Des miniréacteurs nucléaires pourraient voir le jour dans l’Hexagone. Mais pas forcément pour injecter de l’électricité dans le réseau, mission déjà accomplie par la cinquantaine de grands réacteurs du groupe public EDF, qui entend d’ailleurs en construire encore.
Comme d’autres start-up, Jimmy Energy s’intéresse plutôt à un nouveau marché. Si cette petite entreprise parisienne veut concevoir un modèle réduit, c’est spécialement pour fournir de la chaleur bas carbone, en circuit court.
Ses clients potentiels : des usines consommant jusqu’à présent du gaz pour leurs procédés industriels, l’une des énergies fossiles responsables du dérèglement climatique. L’entreprise fait valoir une « solution qui répond aux enjeux de décarbonation », soulignant que le secteur de l’industrie génère chaque année près d’un cinquième des émissions totales de gaz à effet de serre en France.
A décarboner en priorité
Cette société de quelque soixante-dix salariés doit son nom à un personnage de dessin animé, Jimmy Neutron. Plus sérieusement, elle est la première, en France, à avoir annoncé, le 29 avril, presque trois ans et demi après sa création, le dépôt d’une demande d’autorisation de création pour un projet commercial de SMR – l’acronyme anglais pour « petit réacteur modulaire ». Demande reçue le 3 mai par le ministère de la transition écologique.

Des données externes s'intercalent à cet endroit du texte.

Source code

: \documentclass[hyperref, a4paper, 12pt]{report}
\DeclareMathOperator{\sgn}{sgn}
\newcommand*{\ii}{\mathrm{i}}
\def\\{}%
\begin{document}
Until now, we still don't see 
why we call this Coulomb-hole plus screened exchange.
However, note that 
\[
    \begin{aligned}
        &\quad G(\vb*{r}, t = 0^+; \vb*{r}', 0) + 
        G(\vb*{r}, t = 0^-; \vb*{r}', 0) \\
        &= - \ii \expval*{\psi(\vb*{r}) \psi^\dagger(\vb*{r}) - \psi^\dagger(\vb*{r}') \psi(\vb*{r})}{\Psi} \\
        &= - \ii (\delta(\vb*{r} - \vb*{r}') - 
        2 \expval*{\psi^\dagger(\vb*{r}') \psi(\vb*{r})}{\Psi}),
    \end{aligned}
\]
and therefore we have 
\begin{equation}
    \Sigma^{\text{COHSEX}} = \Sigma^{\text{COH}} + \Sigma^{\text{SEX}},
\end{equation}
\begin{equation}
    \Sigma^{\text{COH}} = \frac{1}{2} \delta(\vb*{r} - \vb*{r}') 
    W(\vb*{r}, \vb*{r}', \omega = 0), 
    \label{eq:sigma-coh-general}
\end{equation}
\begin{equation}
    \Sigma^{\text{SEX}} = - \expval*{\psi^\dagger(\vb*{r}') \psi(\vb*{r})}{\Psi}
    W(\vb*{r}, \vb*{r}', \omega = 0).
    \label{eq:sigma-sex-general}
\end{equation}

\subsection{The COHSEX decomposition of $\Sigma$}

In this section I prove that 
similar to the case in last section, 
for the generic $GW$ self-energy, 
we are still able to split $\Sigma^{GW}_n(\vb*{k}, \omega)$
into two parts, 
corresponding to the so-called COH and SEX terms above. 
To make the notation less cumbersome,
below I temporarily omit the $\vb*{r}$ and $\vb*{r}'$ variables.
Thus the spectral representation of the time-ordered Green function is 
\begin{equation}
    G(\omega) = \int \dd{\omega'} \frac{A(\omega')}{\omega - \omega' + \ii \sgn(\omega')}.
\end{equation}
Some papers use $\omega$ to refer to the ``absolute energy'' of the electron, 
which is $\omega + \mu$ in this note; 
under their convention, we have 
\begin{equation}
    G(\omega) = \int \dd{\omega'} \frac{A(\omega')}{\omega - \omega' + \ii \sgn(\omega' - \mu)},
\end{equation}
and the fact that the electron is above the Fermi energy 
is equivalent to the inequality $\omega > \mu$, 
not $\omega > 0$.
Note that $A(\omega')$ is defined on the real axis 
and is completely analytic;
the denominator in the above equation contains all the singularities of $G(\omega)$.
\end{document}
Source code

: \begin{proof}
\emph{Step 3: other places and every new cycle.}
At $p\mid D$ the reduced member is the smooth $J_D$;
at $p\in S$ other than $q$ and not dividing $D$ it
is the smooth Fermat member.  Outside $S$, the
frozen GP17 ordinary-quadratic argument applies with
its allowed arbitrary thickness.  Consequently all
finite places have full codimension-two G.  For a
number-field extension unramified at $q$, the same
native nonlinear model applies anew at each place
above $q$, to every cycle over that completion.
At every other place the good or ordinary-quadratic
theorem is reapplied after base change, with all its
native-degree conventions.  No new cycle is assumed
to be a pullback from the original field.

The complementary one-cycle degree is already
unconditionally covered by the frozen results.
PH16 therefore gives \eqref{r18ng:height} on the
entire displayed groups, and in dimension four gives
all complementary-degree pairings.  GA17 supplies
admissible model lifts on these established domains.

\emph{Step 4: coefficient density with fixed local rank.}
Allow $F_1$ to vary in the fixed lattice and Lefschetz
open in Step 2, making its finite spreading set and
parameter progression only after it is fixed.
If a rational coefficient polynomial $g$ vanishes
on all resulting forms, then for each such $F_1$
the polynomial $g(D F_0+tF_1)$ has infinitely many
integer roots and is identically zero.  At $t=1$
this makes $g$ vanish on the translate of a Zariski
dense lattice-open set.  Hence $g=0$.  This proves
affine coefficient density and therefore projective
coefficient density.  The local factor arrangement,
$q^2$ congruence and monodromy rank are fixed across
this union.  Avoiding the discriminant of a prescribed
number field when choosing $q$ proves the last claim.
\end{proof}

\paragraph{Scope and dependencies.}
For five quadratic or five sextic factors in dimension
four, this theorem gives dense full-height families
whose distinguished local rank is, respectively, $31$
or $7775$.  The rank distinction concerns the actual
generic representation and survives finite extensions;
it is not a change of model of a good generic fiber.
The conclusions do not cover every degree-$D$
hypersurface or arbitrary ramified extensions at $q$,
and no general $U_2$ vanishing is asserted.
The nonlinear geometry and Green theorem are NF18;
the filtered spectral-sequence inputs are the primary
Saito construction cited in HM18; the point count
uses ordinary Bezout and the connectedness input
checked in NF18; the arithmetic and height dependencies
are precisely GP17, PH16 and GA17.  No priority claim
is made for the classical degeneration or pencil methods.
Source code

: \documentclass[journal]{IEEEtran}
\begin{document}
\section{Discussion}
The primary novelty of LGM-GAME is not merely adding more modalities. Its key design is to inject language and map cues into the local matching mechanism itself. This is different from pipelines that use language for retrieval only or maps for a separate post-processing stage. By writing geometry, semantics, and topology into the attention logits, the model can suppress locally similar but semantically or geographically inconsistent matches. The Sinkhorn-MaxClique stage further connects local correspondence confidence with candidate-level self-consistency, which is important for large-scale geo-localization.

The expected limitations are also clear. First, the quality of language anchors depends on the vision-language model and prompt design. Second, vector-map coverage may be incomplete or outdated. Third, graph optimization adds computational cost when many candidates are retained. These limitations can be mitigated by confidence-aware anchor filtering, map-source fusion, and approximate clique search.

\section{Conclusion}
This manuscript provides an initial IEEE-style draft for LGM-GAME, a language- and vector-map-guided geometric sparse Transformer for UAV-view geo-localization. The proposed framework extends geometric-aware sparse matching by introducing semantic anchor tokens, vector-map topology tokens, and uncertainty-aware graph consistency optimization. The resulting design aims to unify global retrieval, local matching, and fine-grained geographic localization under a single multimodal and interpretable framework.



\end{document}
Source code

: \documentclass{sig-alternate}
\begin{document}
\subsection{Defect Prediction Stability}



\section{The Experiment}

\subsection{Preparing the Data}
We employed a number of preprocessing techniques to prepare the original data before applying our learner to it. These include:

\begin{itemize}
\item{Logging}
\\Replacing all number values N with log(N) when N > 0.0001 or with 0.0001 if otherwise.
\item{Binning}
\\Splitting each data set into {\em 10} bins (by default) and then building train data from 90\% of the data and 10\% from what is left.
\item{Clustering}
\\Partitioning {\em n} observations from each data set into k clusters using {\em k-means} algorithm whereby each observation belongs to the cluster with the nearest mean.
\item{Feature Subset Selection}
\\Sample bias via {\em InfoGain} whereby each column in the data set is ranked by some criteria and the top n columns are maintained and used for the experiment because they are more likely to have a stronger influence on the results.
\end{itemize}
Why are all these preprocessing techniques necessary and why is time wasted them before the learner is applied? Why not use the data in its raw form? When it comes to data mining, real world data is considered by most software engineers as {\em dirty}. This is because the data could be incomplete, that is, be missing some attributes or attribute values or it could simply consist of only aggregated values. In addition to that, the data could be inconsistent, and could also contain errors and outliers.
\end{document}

Après démarchage, le porteur de projet avance l’hypothèse d’un premier SMR à Bazancourt (Marne), commune d’environ 2 000 habitants. Il s’agirait d’alimenter en chaleur une usine de Cristal Union. La distillerie de ce groupe agro-industriel est déjà classée Seveso « seuil haut », pour des risques d’accidents majeurs. Elle produit de l’alcool pour les cosmétiques, les spiritueux, ou encore pour des firmes pharmaceutiques ou chimiques. Ce site industriel est à décarboner en priorité, selon le gouvernement : il compte, dans le pays, parmi les cinquante plus gros émetteurs en dioxyde de carbone.

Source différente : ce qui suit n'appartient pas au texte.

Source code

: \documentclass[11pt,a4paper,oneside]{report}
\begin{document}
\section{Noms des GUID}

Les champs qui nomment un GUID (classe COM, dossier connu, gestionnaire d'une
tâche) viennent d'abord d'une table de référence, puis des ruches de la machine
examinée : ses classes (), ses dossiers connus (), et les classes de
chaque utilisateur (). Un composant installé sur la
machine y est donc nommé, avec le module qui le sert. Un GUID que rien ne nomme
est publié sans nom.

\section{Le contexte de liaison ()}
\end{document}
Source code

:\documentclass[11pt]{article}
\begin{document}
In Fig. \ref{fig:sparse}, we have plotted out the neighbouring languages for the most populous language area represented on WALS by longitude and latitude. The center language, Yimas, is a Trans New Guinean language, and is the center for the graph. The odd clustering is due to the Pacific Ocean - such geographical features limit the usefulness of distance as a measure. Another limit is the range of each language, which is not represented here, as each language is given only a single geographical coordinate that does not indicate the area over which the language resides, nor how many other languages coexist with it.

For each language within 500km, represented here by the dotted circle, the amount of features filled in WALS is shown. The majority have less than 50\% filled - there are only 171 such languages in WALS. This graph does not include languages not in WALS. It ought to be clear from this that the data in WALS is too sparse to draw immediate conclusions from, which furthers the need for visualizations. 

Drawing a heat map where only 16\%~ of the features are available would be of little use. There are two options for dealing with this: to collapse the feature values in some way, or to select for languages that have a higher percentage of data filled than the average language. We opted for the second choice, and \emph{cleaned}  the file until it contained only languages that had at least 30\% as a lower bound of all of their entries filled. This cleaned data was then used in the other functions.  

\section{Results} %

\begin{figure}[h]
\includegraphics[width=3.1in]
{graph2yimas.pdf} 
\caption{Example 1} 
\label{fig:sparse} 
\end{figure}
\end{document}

Cristal Union dit explorer « toutes les pistes possibles », y compris l’atome. « Aucun accord n’a été signé » pour le moment, tempère le groupe. Aujourd’hui, il a recours au gaz pour la majorité de ses besoins en vapeur. Il utilise aussi de la biomasse, une énergie renouvelable.
Une date encore très hypothétique
La technologie dite « HTR », celle d’un réacteur à haute température, peut monter jusqu’à 450 °C. « Cette technologie existe déjà », déclare le cofondateur de « Jimmy », Antoine Guyot, citant des expériences en Chine et au Japon. Le polytechnicien de 30 ans ne se prédestinait pas au nucléaire. Pas davantage que son associée, Mathilde Grivet, passée par HEC. Jusque-là, les deux travaillaient comme consultants en cabinet de conseil spécialisé dans le traitement de données, Eleven Strategy. Porte-parole de l’association antinucléaire Robin des bois, Jacky Bonnemains les voit comme des « chercheurs d’aubaine ».